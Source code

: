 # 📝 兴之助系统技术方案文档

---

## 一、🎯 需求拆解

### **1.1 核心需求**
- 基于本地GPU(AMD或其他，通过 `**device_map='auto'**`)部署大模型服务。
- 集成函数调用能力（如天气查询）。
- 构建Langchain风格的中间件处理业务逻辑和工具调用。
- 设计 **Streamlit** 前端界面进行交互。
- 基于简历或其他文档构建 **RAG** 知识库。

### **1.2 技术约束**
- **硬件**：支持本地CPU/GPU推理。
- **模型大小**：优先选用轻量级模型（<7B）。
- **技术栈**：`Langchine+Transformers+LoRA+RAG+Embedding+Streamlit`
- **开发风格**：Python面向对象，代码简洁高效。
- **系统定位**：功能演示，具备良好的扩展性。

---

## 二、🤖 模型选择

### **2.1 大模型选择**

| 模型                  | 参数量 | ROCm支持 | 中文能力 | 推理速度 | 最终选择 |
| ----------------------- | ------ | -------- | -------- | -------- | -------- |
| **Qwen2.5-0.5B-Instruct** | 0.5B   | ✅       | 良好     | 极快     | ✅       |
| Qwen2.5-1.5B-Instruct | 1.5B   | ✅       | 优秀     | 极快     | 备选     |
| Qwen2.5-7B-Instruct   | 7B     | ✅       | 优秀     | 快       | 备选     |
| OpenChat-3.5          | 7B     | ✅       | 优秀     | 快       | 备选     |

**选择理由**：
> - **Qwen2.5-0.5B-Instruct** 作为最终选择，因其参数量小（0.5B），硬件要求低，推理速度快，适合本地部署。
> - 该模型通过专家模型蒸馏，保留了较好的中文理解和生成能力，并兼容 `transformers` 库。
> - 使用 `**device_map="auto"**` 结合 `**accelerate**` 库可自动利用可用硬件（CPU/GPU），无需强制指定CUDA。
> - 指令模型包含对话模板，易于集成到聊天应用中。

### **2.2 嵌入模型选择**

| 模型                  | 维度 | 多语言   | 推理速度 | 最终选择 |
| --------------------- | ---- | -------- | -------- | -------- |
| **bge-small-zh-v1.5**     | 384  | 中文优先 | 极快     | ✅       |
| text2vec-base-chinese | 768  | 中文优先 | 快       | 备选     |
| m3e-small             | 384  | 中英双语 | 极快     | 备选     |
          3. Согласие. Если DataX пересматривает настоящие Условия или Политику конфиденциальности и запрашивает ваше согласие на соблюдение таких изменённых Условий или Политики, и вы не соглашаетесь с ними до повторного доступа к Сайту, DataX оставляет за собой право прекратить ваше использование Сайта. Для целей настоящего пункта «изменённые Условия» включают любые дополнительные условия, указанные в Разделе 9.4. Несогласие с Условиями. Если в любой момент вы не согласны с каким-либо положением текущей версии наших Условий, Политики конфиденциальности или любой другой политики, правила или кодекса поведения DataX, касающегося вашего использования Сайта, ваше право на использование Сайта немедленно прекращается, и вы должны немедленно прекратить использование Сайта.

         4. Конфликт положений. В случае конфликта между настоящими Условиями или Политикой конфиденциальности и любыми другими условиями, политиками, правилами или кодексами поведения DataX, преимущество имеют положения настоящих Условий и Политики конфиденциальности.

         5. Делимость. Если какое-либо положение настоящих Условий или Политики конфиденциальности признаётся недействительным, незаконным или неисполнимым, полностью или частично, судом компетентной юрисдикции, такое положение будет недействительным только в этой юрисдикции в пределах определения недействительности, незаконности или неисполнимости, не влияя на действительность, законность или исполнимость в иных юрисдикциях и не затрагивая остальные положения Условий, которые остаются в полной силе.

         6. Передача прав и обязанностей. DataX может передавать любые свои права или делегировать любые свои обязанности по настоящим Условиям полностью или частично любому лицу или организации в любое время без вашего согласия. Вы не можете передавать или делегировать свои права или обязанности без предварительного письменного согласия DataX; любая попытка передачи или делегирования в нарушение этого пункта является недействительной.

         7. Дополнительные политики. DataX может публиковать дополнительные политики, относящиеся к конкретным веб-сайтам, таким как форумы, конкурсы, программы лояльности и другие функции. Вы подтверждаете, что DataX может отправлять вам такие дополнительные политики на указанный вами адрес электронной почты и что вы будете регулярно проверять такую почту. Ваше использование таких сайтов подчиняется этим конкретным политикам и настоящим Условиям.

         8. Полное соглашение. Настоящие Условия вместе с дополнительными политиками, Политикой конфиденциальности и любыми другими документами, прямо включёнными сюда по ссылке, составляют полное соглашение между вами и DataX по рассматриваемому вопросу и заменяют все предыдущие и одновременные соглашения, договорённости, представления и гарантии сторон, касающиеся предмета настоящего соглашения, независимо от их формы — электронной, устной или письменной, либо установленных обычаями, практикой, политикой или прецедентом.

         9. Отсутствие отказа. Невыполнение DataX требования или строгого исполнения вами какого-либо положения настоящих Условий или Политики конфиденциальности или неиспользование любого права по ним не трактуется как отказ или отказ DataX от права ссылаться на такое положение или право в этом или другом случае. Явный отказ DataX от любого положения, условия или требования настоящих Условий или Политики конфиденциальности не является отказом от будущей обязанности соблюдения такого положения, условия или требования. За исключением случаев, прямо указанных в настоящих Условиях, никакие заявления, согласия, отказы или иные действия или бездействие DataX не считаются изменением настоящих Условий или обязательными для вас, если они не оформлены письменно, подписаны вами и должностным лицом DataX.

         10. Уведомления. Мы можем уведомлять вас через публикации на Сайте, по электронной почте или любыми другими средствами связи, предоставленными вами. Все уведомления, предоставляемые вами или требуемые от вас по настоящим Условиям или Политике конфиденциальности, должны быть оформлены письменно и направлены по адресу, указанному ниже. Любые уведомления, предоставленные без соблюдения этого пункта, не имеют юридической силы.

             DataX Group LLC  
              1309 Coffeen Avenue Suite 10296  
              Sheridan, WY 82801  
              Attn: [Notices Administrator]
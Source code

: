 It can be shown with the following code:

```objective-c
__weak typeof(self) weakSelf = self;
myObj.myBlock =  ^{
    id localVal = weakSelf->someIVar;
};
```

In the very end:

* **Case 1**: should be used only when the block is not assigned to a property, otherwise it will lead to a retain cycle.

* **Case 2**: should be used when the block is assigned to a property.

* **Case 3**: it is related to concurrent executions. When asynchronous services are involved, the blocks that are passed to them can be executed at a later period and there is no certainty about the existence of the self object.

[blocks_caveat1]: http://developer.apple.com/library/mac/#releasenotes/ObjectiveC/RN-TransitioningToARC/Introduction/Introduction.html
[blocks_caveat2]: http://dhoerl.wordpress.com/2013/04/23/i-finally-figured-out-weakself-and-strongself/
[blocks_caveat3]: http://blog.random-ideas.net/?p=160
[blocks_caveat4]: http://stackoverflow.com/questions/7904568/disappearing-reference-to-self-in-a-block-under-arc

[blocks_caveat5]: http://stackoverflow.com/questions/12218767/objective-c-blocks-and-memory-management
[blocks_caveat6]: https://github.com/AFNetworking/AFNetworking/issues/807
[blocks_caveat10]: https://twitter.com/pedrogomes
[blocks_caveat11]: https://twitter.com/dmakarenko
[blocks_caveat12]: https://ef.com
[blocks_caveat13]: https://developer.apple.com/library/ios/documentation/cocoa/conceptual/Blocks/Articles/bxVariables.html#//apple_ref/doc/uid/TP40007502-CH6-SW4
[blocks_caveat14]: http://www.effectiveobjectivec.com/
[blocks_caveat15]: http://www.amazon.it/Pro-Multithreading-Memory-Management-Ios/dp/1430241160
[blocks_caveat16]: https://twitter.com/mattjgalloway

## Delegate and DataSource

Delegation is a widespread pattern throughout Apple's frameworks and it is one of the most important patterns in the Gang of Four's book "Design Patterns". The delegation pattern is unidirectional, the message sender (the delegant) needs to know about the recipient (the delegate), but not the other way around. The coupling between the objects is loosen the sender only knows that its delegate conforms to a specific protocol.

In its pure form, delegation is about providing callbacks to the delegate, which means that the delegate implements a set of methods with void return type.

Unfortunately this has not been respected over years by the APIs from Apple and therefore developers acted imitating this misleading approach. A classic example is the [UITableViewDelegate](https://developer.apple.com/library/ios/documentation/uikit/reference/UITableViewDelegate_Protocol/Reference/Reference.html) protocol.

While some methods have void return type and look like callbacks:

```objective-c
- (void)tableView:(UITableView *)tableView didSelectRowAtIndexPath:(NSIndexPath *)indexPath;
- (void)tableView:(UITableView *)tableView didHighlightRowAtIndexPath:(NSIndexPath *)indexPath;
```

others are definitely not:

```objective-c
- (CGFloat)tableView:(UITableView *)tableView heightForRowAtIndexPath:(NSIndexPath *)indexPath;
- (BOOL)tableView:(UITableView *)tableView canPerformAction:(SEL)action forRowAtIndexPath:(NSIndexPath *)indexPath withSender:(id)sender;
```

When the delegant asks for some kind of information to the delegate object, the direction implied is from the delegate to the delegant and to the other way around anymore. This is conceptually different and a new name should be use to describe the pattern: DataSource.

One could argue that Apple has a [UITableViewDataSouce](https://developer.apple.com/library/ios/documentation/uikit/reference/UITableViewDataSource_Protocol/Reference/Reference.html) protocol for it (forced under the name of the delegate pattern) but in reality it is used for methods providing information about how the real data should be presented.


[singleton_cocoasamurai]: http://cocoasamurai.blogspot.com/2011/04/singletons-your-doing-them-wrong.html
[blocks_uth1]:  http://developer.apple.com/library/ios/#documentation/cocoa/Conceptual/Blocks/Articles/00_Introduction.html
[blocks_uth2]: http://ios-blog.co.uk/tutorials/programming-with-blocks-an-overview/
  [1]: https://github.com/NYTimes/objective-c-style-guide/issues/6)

**What is expected:**
Copy out the range of lines above starting at the line with "Qwen2.5-1.5B-Instruct | 1.5B" and ending at the line with "4. Конфликт положений.", exactly and including both.

**Task solution:**
| Qwen2.5-1.5B-Instruct | 1.5B   | ✅       | 优秀     | 极快     | 备选     |
| Qwen2.5-7B-Instruct   | 7B     | ✅       | 优秀     | 快       | 备选     |
| OpenChat-3.5          | 7B     | ✅       | 优秀     | 快       | 备选     |

**选择理由**：
> - **Qwen2.5-0.5B-Instruct** 作为最终选择，因其参数量小（0.5B），硬件要求低，推理速度快，适合本地部署。
> - 该模型通过专家模型蒸馏，保留了较好的中文理解和生成能力，并兼容 `transformers` 库。
> - 使用 `**device_map="auto"**` 结合 `**accelerate**` 库可自动利用可用硬件（CPU/GPU），无需强制指定CUDA。
> - 指令模型包含对话模板，易于集成到聊天应用中。

### **2.2 嵌入模型选择**

| 模型                  | 维度 | 多语言   | 推理速度 | 最终选择 |
| --------------------- | ---- | -------- | -------- | -------- |
| **bge-small-zh-v1.5**     | 384  | 中文优先 | 极快     | ✅       |
| text2vec-base-chinese | 768  | 中文优先 | 快       | 备选     |
| m3e-small             | 384  | 中英双语 | 极快     | 备选     |
          3. Согласие. Если DataX пересматривает настоящие Условия или Политику конфиденциальности и запрашивает ваше согласие на соблюдение таких изменённых Условий или Политики, и вы не соглашаетесь с ними до повторного доступа к Сайту, DataX оставляет за собой право прекратить ваше использование Сайта. Для целей настоящего пункта «изменённые Условия» включают любые дополнительные условия, указанные в Разделе 9.4. Несогласие с Условиями. Если в любой момент вы не согласны с каким-либо положением текущей версии наших Условий, Политики конфиденциальности или любой другой политики, правила или кодекса поведения DataX, касающегося вашего использования Сайта, ваше право на использование Сайта немедленно прекращается, и вы должны немедленно прекратить использование Сайта.

         4. Конфликт положений. В случае конфликта между настоящими Условиями или Политикой конфиденциальности и любыми другими условиями, политиками, правилами или кодексами поведения DataX, преимущество имеют положения настоящих Условий и Политики конфиденциальности.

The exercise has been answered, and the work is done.